Contradiction and Deformation

 

15.1 INTRODUCTION

15.1.1 Proof by Contradiction

One of the most common fallacies which are done in logical argumentation is to reverse an implication. If \(A\) implies \(B\), then \(B\) implies \(A\). Right? If you are an idiot, you do stupid things. So, if you do stupid things, you are an idiot. This is not true. The implication \(A \Rightarrow B\) does not imply \(B \Rightarrow A\), but it implies \(\neg B \Longrightarrow \neg A\). This is called contradiction. We write \(\neg A\) for the negation of \(A\). Related to contradiction is the method of "Reductio ad absurdum". To prove a statement \(B\) from some statements \(A\), we can assume that \(B\) is false and deduce from this that \(A\) is false.

Figure 1. Reductio ad absurdum. Picture by the Scottish painter John Pettie (1839-1993). This picture is featured on the Wikipedia page about Reductio ad absurdum.

15.1.2 Reversing Implications is a Logical Fallacy: An Example

Here is an example: Let \(A\) be the statement "It rains". And let \(B\) be the statement "The street is wet". Obviously \(A\) implies \(B\). But \(B\) does not imply \(A\). It could be that the street is wet from a rain which stopped earlier or that somebody was cleaning the street. But we can conclude: if the street is not wet, then it does not rain. The statement \(A \Longrightarrow B\) indeed is equivalent to \(\neg B \Longrightarrow \neg A\).

15.1.3 The Beauty and Danger of Proof by Contradiction

Geoffrey Hardy describes as follows: "The proof is by reductio ad absurdum, and reductio ad absurdum, which Euclid loved so much, is one of a mathematician’s finest weapons." But every mathematician who has done proofs knows about the pitfalls. Here is a well formulated statement by Henry Cohn from MIT "Unfortunately, this proof technique can really cause problems for beginners. Typically, what happens is that the proof starts off quite reasonably, and then gets lost in a maze of complexity. Somewhere in the confusion, a mistake is made, which leads to a contradiction. Then it looks like the proof is done, but unfortunately the contradiction has nothing to do with the initial assumption, and comes solely from the mistake in the middle."

15.2 SEMINAR

15.2.1 Beyond Direct Proofs: Contradiction and Deformation Techniques

We have already seen one proof technique, the "method of induction". Other proofs were done either by direct computations or by combining already known theorems or inequalities. Today, we look at two new and fundamentally different proof techniques. The first is the method "by contradiction". The second method is the "method of deformation". Both methods are illustrated by a theorem.

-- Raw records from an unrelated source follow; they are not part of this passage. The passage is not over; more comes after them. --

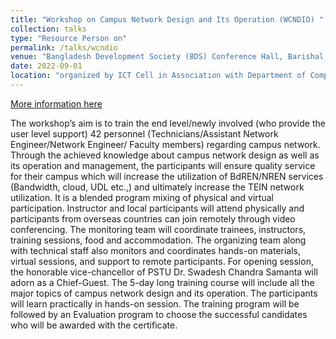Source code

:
 ```yaml
---
title: "Workshop on Campus Network Design and Its Operation (WCNDIO) "
collection: talks
type: "Resource Person on"
permalink: /talks/wcndio
venue: "Bangladesh Development Society (BDS) Conference Hall, Barishal, Bangladesh  "
date: 2022-09-01
location: "organized by ICT Cell in Association with Department of Computer Science and Information Technology (CSIT), Patuakhali Science and Technology University (PSTU) "
---
```


[More information here](https://www.tein.asia/sub/index.php?page=1&mc=6030&idx=2576&a=view)

The workshop’s aim is to train the end level/newly involved (who provide the user level support) 42 personnel (Technicians/Assistant Network Engineer/Network Engineer/ Faculty members) regarding campus network. Through the achieved knowledge about campus network design as well as its operation and management, the participants will ensure quality service for their campus which will increase the utilization of BdREN/NREN services (Bandwidth, cloud, UDL etc.,) and ultimately increase the TEIN network utilization. It is a blended program mixing of physical and virtual participation. Instructor and local participants will attend physically and participants from overseas countries can join remotely through video conferencing. The monitoring team will coordinate trainees, instructors, training sessions, food and accommodation. The organizing team along with technical staff also monitors and coordinates hands-on materials, virtual sessions, and support to remote participants. For opening session, the honorable vice-chancellor of PSTU Dr. Swadesh Chandra Samanta will adorn as a Chief-Guest. The 5-day long training course will include all the major topics of campus network design and its operation. The participants will learn practically in hands-on session.  The training program will be followed by an Evaluation program to choose the successful candidates who will be awarded with the certificate. 
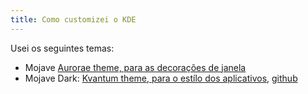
 ```yaml
---
title: Como customizei o KDE
---
```

Usei os seguintes temas:
* Mojave [Aurorae theme, para as decorações de janela](https://store.kde.org/p/1252329/)
* Mojave Dark: [Kvantum theme, para o estílo dos aplicativos](https://store.kde.org/p/1252328/), [github](https://github.com/Luwx/Mojave-kvantum)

15.2.2 Pythagorean Surprise

The first theorem is one of the earliest results in mathematics. It is the Hypassus theorem from 500 BC. It was a result which shocked the Pythagoreans so much that Hypassus got killed for its discovery. That is at least what the rumors tell.

Theorem 1. The diagonal of a unit square has irrational length.

Proof. \(\fbox{Assume}\) the statement is false and the diagonal has rational length \(p / q\). Then by Pythagoras theorem \(2=p^{2} / q^{2}\) or \(2 q^{2}=p^{2}\). By the fundamental theorem of arithmetic, the left hand side has an odd number of factors 2 , the right hand side an even number. This is a \(\fbox{contradiction}\). The assumption must have been wrong. ◻

Problem A: Prove that the cube root of \(2\) is irrational.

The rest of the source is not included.